DYMO Disc Painter: Full-Color CD and DVD Printing
Last evening was the "Holiday Spectacular," a press-only meet-and-greet event for consumer tech folks, primarily existing as a place to schmooze over free booze with your other journo friends, avoid the Creepy Bat-Santas among the rest*, and flirt with cute PR girls who are paid to laugh at your jokes. I hate these events in theory, but find myself irresistibly drawn to them, if only to bask in a momentary fantasy land where I can be cooler than almost everyone in the room by simply refusing to wear a string of plastic Mardi Gras beads.
Most of the products on display at these things aren't new; that's okay, since the majority of the press there are from mainstream, non-tech-oriented outlets. They rightly don't care if something's been on the shelves for a while. But for the cream scrapers, it's common to find absolutely zero new products worth talking about, leaving one free to chat to PR people and wheedle out rumors like, "there's a 75% chance an upcoming version of the Microsoft Zune will support wireless headphones." A wisp, I know, but you take what you can get.

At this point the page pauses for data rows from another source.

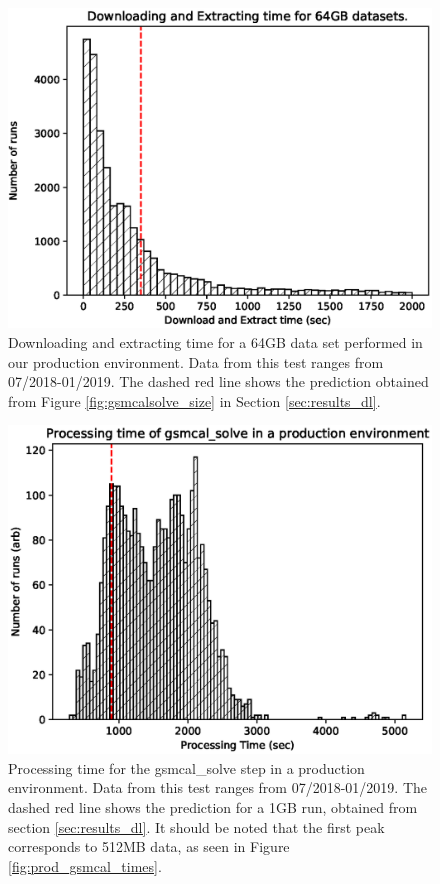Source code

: \documentclass[preprint,5p]{elsarticle}
\begin{document}
\begin{figure}
    \includegraphics[width=0.95\linewidth]{figures/Production_64GB_2.eps}
      \caption{Downloading and extracting time for a 64GB data set performed in our production environment. Data from this test ranges from 07/2018-01/2019. The dashed red line shows the prediction obtained from Figure \ref{fig:gsmcalsolve_size} in Section \ref{sec:results_dl}. }
	\label{fig:prod_dl_64}
\end{figure}


\begin{figure}
    \includegraphics[width=0.95\linewidth]{figures/Production_gsmcal_1GB_2.eps}
      \caption{Processing time for the gsmcal\_solve step in a production environment. Data from this test ranges from 07/2018-01/2019. The dashed red line shows the prediction for a 1GB run, obtained from section \ref{sec:results_dl}. It should be noted that the first peak corresponds to 512MB data, as seen in Figure \ref{fig:prod_gsmcal_times}.}
	\label{fig:prod_gsmcal}
\end{figure}
\end{document}
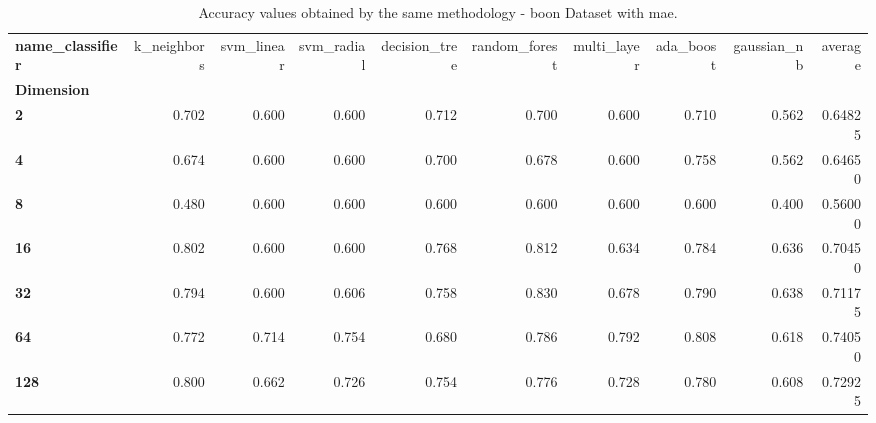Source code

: \begin{table}
\centering
\caption{Accuracy values obtained by the same methodology - boon Dataset with mae.}
\label{accuracy_boon_mae-reproduction}
\begin{tabular}{lrrrrrrrrr}
\toprule
\textbf{name\_classifier} &  k\_neighbors &  svm\_linear &  svm\_radial &  decision\_tree &  random\_forest &  multi\_layer &  ada\_boost &  gaussian\_nb &  average \\
\textbf{Dimension} &              &             &             &                &                &              &            &              &          \\
\midrule
\textbf{2        } &        0.702 &       0.600 &       0.600 &          0.712 &          0.700 &        0.600 &      0.710 &        0.562 &  0.64825 \\
\textbf{4        } &        0.674 &       0.600 &       0.600 &          0.700 &          0.678 &        0.600 &      0.758 &        0.562 &  0.64650 \\
\textbf{8        } &        0.480 &       0.600 &       0.600 &          0.600 &          0.600 &        0.600 &      0.600 &        0.400 &  0.56000 \\
\textbf{16       } &        0.802 &       0.600 &       0.600 &          0.768 &          0.812 &        0.634 &      0.784 &        0.636 &  0.70450 \\
\textbf{32       } &        0.794 &       0.600 &       0.606 &          0.758 &          0.830 &        0.678 &      0.790 &        0.638 &  0.71175 \\
\textbf{64       } &        0.772 &       0.714 &       0.754 &          0.680 &          0.786 &        0.792 &      0.808 &        0.618 &  0.74050 \\
\textbf{128      } &        0.800 &       0.662 &       0.726 &          0.754 &          0.776 &        0.728 &      0.780 &        0.608 &  0.72925 \\
\bottomrule
\end{tabular}
\end{table}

My point, now that I've completely overcharged it, is that this "Disc Painter" printer from DYMO was actually pretty great, capable of printing near-professional-looking graphics on any given printable CD or DVD in just a couple of minutes using their "RadialPrint" spinning technology. It'll be out next month for $280 and will come with enough ink to print about a hundred discs. The ink replacement, in typical printer company fashion, will be available only from DYMO for $30 a pop, per color.
That means I won't be buying one of these until the cost of the printer is cheaper than the cost of a set of replacement ink. That day will come sooner than later, I suspect.
They really did print nice discs, though. As my videographer friend Richard
remarked, a nicely-printed disc is about the only thing that was keeping his DVD submissions from looking completely professional, making the Disc Painter the "last piece" in his rig.
* And boy are there a bunch of creepy tech journos; we are a race whose inevitable end seems to be a deflated morlock posture weighed down by too-large pockets filled with gizmos, with wild ivory hair and skin to match.